Greg Garcia, testifying at Senate HELP cybersecurity hearing - July 2025Sophisticated attacks are “beyond the capability for rural, small critical access health systems to counter — and even for the larger health systems,” Garcia said, “we cannot beat nation states.”

Removing liability concerns could improve the ability for organizations to respond to an event. Congress could reduce some of the liability challenges that make security leaders hesitant to share threat data, or the threats to their environment, security incidents, and other cyber instances.

“We need to be able to talk to each other and disconnect from each other. But we’re all afraid to talk about it. And if we have the opportunity with less liability that would be very helpful,” said Stevenson.

At the core of it all, what’s truly needed is resource support – and less penalties for providers attempting to keep patients safe, networks secure, and effectively respond to cyberattacks.
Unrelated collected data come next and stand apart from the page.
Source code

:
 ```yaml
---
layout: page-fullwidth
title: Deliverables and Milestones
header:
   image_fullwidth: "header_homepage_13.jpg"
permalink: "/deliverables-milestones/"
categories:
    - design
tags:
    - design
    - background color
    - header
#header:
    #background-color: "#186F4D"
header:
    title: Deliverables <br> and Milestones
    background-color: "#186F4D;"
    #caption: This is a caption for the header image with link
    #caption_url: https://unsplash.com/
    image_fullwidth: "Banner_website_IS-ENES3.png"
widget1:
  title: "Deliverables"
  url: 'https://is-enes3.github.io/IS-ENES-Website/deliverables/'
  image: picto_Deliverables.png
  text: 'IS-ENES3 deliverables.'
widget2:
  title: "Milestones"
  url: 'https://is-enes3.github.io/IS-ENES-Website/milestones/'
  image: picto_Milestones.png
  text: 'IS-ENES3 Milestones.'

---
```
Industry leaders have long requested an incentivization program that would embolden low-resourced providers to invest in their cyber programs and training. In 2022, Sen. Mark Warner (D-Virginia) detailed an incentivization program that would directly fund low-resourced providers, as well as a workforce development program to reduce staffing gaps.

In the last three years, the detailed proposal has not yet been realized, despite overwhelming industry support. And as seen with last year’s Change Healthcare cyberattack, the disruptions, financial impacts, and patient safety risks remain a true threat to the healthcare sector.

For rural hospitals, these financial challenges are more acute. As Stevenson noted in her written testimony, the majority operate at a loss: 50% are in the red in 2024, up from 43% the previous year.

“Their ability to make strategic investments in cybersecurity and workforce is severely limited,” Stevenson wrote. “While mid-to-large hospitals typically allocate 6 to 10% of their IT budgets to cybersecurity, small and rural hospitals spend closer to 4%, further underscoring the disparity in their ability to defend against cyber threats.”

Garcia pitched in: “We need support, whether that’s financial incentives to invest in cybersecurity or direct financial support.”

While these challenges and possible solutions are well known within the sector, industry leaders must continue to sound the alarm on the need for support to continue moving healthcare toward a more modernized and resilient cyber foundation.